Pero con cada catástrofe nos hemos acostumbrado a un código de imágenes y símbolos que está acabando por ser utilizado como un elemento más de consumo, mimetizado y repetitivo. Tras las primeras imágenes e informaciones de los medios de comunicación vienen los pésames, e inmediatamente se fletan aviones militares con ayuda de emergencia, acompañados por personal humanitario y enviados especiales que van a darnos buena cuenta de la magnitud de la catástrofe. Posteriormente se inciarán las inserciones publicitarias de anuncios de ONG's reclamando dinero en cuentas corrientes, poniéndose en marcha conciertos solidarios y shows televisivos de todo tipo y pelaje. Finalmente se producirán visitas oficiales justificadas con el envío de nuestra simpatía y solidaridad, al tiempo que las informaciones sobre el drama humano se van apagando poco a poco en los medios de comunicación.
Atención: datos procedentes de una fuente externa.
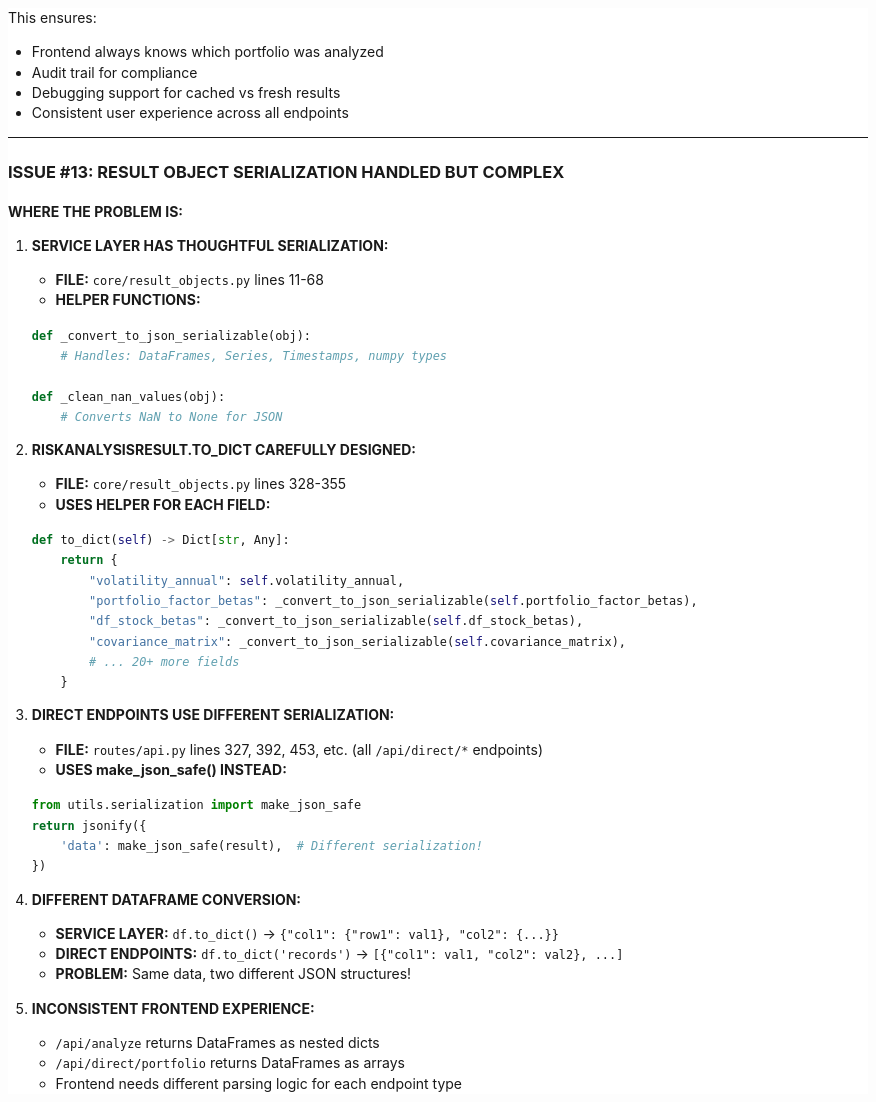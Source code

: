 This ensures:
- Frontend always knows which portfolio was analyzed
- Audit trail for compliance
- Debugging support for cached vs fresh results
- Consistent user experience across all endpoints

---

### ISSUE #13: RESULT OBJECT SERIALIZATION HANDLED BUT COMPLEX

**WHERE THE PROBLEM IS:**

1. **SERVICE LAYER HAS THOUGHTFUL SERIALIZATION:**
   - **FILE:** `core/result_objects.py` lines 11-68
   - **HELPER FUNCTIONS:**
   ```python
   def _convert_to_json_serializable(obj):
       # Handles: DataFrames, Series, Timestamps, numpy types
   
   def _clean_nan_values(obj):
       # Converts NaN to None for JSON
   ```

2. **RISKANALYSISRESULT.TO_DICT CAREFULLY DESIGNED:**
   - **FILE:** `core/result_objects.py` lines 328-355
   - **USES HELPER FOR EACH FIELD:**
   ```python
   def to_dict(self) -> Dict[str, Any]:
       return {
           "volatility_annual": self.volatility_annual,
           "portfolio_factor_betas": _convert_to_json_serializable(self.portfolio_factor_betas),
           "df_stock_betas": _convert_to_json_serializable(self.df_stock_betas),
           "covariance_matrix": _convert_to_json_serializable(self.covariance_matrix),
           # ... 20+ more fields
       }
   ```

3. **DIRECT ENDPOINTS USE DIFFERENT SERIALIZATION:**
   - **FILE:** `routes/api.py` lines 327, 392, 453, etc. (all `/api/direct/*` endpoints)
   - **USES make_json_safe() INSTEAD:**
   ```python
   from utils.serialization import make_json_safe
   return jsonify({
       'data': make_json_safe(result),  # Different serialization!
   })
   ```

4. **DIFFERENT DATAFRAME CONVERSION:**
   - **SERVICE LAYER:** `df.to_dict()` → `{"col1": {"row1": val1}, "col2": {...}}`
   - **DIRECT ENDPOINTS:** `df.to_dict('records')` → `[{"col1": val1, "col2": val2}, ...]`
   - **PROBLEM:** Same data, two different JSON structures!

5. **INCONSISTENT FRONTEND EXPERIENCE:**
   - `/api/analyze` returns DataFrames as nested dicts
   - `/api/direct/portfolio` returns DataFrames as arrays
   - Frontend needs different parsing logic for each endpoint type


  [ticker: string]: {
Sin embargo, en el caso español, carecemos de una verdadera política de ayuda humanitaria y de emergencia, estando basada en estos momentos en el apoyo generoso de la sociedad civil, ya sea a través de las ONG's, bien a través de los donativos que los españoles ingresan en sus cuentas corrientes. Desde la cooperación oficial, la ausencia de directrices políticas e incluso la escasez de recursos económicos lleva a poner en manos de las fuerzas armadas buena parte de las respuestas inmediatas mediante envíos que en no pocas ocasiones superan el valor mismo de la carga, generando numerosos problemas de distribución y facilitando productos que no siempre son los más necesarios. En la medida en que las partidas presupuestarias existentes en la cooperación española para estos sucesos son absolutamente exiguas, en los últimos años el propio Gobierno ha puesto anuncios en la prensa solicitando donativos a la sociedad, como si un Gobierno no tuviera recursos públicos y tuviera que apelar a la filantropía para responder a sus compromisos internacionales. Por si fuera poco, de esos donativos no se ha dado a conocer su destino final, habiendo sido empleados posteriormente de forma más que dudosa y sin que tuviera que ver con la catástrofe que generó el ingreso. Pero posiblemente el mayor drama de la ayuda humanitaria española venga de la mano de la utilización de créditos FAD de ayuda aligada como instrumento fundamental para 'socorrer' a unos países devastados y en muchos casos severamente endeudados, créditos que aumentarán la deuda externa de esos países.
No podemos renunciar a nuestro derecho a indignarnos ante las catástrofes; pero es ilusorio pensar que tanto desastre y tanta calamidad pueden solucionarse solo con la buena fe de las ONG's y la solidaridad de cada uno, ante la ineficiencia reiterada de tantos gobiernos y la voracidad de un sistema económico y político mundial en el que los pobres siempre serán los perdedores.